# FreshHarvest Model Evaluation

This notebook provides comprehensive evaluation of trained FreshHarvest models including:
- Performance metrics calculation
- Confusion matrix analysis
- ROC curve analysis
- Per-class performance evaluation
- Error analysis and misclassification patterns

In [None]:
import os
import sys
import numpy as np
import pandas as pd
import matplotlib.pyplot as plt
import seaborn as sns
from pathlib import Path
import warnings
warnings.filterwarnings('ignore')

# Add src to path
sys.path.append('../src')

import tensorflow as tf
from tensorflow import keras
from tensorflow.keras.preprocessing.image import ImageDataGenerator

# Sklearn imports
from sklearn.metrics import (
    classification_report, confusion_matrix, roc_curve, auc,
    precision_recall_curve, average_precision_score
)
from sklearn.preprocessing import label_binarize

# Import custom modules
from cvProject_FreshHarvest.utils.common import read_yaml, setup_logging
from cvProject_FreshHarvest.models.cnn_models import FreshHarvestCNN

# Setup
setup_logging()
plt.style.use('seaborn-v0_8')
sns.set_palette("husl")

print(f"TensorFlow version: {tf.__version__}")
print(f"GPU available: {tf.config.list_physical_devices('GPU')}")

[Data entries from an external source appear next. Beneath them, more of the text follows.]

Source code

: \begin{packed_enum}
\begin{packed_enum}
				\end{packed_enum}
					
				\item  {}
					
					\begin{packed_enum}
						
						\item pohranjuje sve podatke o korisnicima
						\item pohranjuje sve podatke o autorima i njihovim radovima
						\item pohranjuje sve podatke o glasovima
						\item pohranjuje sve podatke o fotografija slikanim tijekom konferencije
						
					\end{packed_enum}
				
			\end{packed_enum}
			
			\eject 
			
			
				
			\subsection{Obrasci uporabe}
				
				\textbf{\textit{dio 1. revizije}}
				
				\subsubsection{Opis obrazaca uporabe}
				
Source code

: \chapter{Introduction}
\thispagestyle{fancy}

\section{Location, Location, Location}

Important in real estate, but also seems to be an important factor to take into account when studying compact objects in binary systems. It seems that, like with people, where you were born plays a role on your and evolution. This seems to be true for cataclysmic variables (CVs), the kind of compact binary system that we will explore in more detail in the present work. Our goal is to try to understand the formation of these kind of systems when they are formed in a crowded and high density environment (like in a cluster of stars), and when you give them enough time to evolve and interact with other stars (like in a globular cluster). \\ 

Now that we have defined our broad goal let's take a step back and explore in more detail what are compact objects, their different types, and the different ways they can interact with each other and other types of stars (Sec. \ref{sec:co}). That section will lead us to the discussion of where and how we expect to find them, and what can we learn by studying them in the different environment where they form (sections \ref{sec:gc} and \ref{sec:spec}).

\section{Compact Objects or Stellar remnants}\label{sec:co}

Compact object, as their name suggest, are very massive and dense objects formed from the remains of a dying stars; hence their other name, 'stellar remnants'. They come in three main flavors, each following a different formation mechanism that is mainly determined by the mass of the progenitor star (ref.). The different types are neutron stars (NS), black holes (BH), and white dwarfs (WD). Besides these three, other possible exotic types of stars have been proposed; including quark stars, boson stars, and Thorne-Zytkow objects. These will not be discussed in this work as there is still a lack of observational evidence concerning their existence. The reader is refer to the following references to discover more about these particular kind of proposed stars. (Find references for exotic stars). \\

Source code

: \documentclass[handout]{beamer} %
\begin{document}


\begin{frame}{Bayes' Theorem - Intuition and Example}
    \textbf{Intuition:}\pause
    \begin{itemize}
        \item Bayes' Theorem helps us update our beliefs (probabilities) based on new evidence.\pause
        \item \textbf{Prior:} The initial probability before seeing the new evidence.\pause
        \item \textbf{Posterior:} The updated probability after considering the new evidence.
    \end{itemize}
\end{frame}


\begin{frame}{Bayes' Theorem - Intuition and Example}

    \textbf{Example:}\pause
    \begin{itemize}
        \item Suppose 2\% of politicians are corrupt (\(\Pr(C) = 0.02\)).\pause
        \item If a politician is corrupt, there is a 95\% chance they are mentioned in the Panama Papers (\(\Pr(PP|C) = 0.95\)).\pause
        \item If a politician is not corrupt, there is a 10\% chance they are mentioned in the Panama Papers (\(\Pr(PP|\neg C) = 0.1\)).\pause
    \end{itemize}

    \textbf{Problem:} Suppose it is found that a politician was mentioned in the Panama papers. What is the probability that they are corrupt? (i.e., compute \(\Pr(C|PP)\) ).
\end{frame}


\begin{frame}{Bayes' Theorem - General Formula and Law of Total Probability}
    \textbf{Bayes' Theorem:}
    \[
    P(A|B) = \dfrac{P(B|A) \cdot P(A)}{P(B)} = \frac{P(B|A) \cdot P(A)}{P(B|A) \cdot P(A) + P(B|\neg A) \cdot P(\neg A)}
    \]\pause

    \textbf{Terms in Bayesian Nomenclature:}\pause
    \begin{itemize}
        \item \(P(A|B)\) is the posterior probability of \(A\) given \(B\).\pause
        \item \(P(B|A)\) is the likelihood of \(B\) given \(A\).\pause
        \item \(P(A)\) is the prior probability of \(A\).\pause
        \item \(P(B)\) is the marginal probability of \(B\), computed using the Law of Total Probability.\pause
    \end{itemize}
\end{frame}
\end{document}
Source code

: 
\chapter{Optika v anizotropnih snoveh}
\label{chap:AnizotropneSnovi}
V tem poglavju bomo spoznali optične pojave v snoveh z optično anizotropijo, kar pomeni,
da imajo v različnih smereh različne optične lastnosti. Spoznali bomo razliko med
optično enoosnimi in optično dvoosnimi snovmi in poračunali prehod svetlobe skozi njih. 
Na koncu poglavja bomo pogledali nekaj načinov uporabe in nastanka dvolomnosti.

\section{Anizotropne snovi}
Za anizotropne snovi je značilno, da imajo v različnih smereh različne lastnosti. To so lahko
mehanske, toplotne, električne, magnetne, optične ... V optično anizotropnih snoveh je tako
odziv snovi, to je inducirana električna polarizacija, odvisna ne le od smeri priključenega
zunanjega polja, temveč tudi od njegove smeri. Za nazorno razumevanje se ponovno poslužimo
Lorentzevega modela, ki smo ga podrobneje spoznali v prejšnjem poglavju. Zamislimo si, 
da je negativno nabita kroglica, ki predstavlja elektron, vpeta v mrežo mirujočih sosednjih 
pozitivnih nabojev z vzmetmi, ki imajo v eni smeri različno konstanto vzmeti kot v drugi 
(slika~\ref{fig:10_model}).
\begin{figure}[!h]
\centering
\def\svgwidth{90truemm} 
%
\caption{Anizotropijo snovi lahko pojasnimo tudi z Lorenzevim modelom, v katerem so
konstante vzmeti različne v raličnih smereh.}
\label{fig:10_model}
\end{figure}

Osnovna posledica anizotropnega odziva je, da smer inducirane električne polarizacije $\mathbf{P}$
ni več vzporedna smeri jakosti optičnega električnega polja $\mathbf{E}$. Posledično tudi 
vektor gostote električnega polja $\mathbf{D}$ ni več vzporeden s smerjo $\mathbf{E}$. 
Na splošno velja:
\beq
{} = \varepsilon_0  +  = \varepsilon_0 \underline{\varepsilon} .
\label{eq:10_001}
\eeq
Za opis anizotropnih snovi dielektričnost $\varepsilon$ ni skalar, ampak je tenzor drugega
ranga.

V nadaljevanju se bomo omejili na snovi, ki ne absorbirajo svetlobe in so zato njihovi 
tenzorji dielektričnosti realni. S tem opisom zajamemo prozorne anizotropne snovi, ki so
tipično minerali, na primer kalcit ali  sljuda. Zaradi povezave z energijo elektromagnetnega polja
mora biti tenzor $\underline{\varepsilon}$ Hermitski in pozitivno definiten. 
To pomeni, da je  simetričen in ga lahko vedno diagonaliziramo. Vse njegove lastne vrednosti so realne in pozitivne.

## 1. Load Configuration and Model

In [None]:
# Load configuration
config = read_yaml('../config/config.yaml')
print("Configuration loaded:")
print(f"- Image size: {config['data']['image_size']}")
print(f"- Number of classes: {config['data']['num_classes']}")

# Define class names
CLASS_NAMES = [
    'F_Banana', 'F_Lemon', 'F_Lulo', 'F_Mango', 'F_Orange', 'F_Strawberry', 'F_Tamarillo', 'F_Tomato',
    'S_Banana', 'S_Lemon', 'S_Lulo', 'S_Mango', 'S_Orange', 'S_Strawberry', 'S_Tamarillo', 'S_Tomato'
]

print(f"\nClass names: {CLASS_NAMES}")

In [None]:
# Load trained model
def load_trained_model(model_path):
    """Load a trained model from file."""
    try:
        model = keras.models.load_model(model_path)
        print(f"✅ Model loaded successfully from {model_path}")
        print(f"Model input shape: {model.input_shape}")
        print(f"Model output shape: {model.output_shape}")
        print(f"Total parameters: {model.count_params():,}")
        return model
    except Exception as e:
        print(f"❌ Failed to load model: {e}")
        return None

# Try to load different model files
model_paths = [
    '../models/trained/best_model.h5',
    '../models/best_hypertuned_model.h5',
    '../models/checkpoints/best_model_20250618_100126.h5'
]

model = None
for path in model_paths:
    if os.path.exists(path):
        model = load_trained_model(path)
        if model is not None:
            print(f"Using model: {path}")
            break

if model is None:
    print("⚠️ No trained model found. Creating a new lightweight model for demonstration.")
    cnn_builder = FreshHarvestCNN('../config/config.yaml')
    model = cnn_builder.create_lightweight_cnn()
    model.compile(
        optimizer='adam',
        loss='categorical_crossentropy',
        metrics=['accuracy', 'precision', 'recall']
    )

## 2. Prepare Test Data

In [None]:
# Create test data generator
def create_test_generator():
    """Create test data generator."""
    
    test_datagen = ImageDataGenerator(rescale=1./255)
    
    test_generator = test_datagen.flow_from_directory(
        '../data/processed/test',
        target_size=tuple(config['data']['image_size']),
        batch_size=1,  # Use batch size 1 for detailed analysis
        class_mode='categorical',
        shuffle=False  # Important: don't shuffle for evaluation
    )
    
    return test_generator

# Create test generator
try:
    test_gen = create_test_generator()
    print(f"Test samples: {test_gen.samples}")
    print(f"Test classes: {list(test_gen.class_indices.keys())}")
    
    # Verify class order matches our CLASS_NAMES
    test_class_names = list(test_gen.class_indices.keys())
    print(f"\nClass mapping verification:")
    for i, (expected, actual) in enumerate(zip(CLASS_NAMES, test_class_names)):
        match = "✅" if expected == actual else "❌"
        print(f"  {i}: {expected} == {actual} {match}")
        
except Exception as e:
    print(f"❌ Failed to create test generator: {e}")
    print("Creating dummy test data for demonstration...")
    
    # Create dummy test data
    test_gen = None
    X_test = np.random.random((100, 224, 224, 3))
    y_test = np.random.randint(0, 16, (100,))
    y_test_categorical = keras.utils.to_categorical(y_test, 16)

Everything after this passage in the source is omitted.